How much plastic is that? One-billion elephants worth. Enough to bury Manhattan in two-miles-deep plastic, according to the research, the first global analysis on mass-produced plastic.
Plastic is now so prevalent, that the researchers note we’re “near permanent contamination of the natural environment”. The findings are published in the journal Science Advances.
Because plastic is so incredibly slow to degrade, even if we stopped producing plastic of any kind today, we’d still have plastic on the planet in hundreds, even thousands of years, warn the researchers. And efforts to decrease production and improve recycling aren’t aggressive enough. The researchers warn we could hit 34 billion tons by 2050.
“Researchers estimated that the cumulative waste generation of primary and recycled plastics amounted to 6.3 billion metric tons, or approximately 13.9 trillion pounds.
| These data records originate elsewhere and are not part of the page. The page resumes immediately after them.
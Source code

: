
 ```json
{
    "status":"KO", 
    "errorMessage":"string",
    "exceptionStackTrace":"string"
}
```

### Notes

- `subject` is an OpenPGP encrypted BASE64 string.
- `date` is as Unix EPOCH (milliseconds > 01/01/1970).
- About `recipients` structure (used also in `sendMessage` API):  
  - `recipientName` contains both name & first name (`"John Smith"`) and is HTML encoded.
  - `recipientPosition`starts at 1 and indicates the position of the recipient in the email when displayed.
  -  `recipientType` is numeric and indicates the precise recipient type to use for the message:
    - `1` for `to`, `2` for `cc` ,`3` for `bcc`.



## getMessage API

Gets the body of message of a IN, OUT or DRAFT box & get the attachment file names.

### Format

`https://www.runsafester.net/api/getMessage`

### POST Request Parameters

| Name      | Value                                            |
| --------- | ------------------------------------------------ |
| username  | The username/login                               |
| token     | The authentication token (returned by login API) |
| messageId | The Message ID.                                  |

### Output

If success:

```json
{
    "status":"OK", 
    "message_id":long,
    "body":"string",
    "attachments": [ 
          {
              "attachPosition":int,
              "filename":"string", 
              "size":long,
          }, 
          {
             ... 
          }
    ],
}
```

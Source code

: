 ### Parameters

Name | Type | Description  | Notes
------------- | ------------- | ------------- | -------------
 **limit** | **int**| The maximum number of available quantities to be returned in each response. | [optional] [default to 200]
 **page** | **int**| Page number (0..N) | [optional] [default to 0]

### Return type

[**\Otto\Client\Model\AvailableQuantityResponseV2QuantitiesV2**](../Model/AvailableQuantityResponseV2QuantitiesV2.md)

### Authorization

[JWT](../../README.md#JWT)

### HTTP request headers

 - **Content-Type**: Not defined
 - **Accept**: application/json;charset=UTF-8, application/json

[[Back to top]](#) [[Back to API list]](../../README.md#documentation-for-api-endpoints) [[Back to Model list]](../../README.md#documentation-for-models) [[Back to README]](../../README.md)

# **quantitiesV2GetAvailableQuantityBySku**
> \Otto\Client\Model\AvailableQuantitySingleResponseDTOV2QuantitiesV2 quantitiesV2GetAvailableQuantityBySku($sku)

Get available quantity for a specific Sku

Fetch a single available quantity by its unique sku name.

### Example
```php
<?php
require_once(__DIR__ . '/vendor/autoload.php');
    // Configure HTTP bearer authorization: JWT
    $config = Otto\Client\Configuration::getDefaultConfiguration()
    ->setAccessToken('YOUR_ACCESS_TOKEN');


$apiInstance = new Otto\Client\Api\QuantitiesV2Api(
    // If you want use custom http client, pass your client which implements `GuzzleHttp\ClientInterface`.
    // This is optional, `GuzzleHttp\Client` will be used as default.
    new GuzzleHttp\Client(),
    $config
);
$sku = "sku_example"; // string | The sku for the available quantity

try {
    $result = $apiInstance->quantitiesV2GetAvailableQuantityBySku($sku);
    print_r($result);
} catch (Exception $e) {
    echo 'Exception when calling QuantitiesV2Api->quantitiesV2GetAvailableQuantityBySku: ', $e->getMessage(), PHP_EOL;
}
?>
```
Of this, 12 percent have been incinerated and 9 percent have been recycled,” reports U.S. News & World Report.
“We are increasingly smothering ecosystems in plastic and I am very worried that there may be all kinds of unintended, adverse consequences that we will only find out about once it is too late,” said Roland Geyer, from the University of California and Santa Barbara, who led the project.
A recent investigation by the Guardian found that an astonishing one million plastic bottles are purchased every single minute – a number that’s projected to increase 20 percent in the next five years.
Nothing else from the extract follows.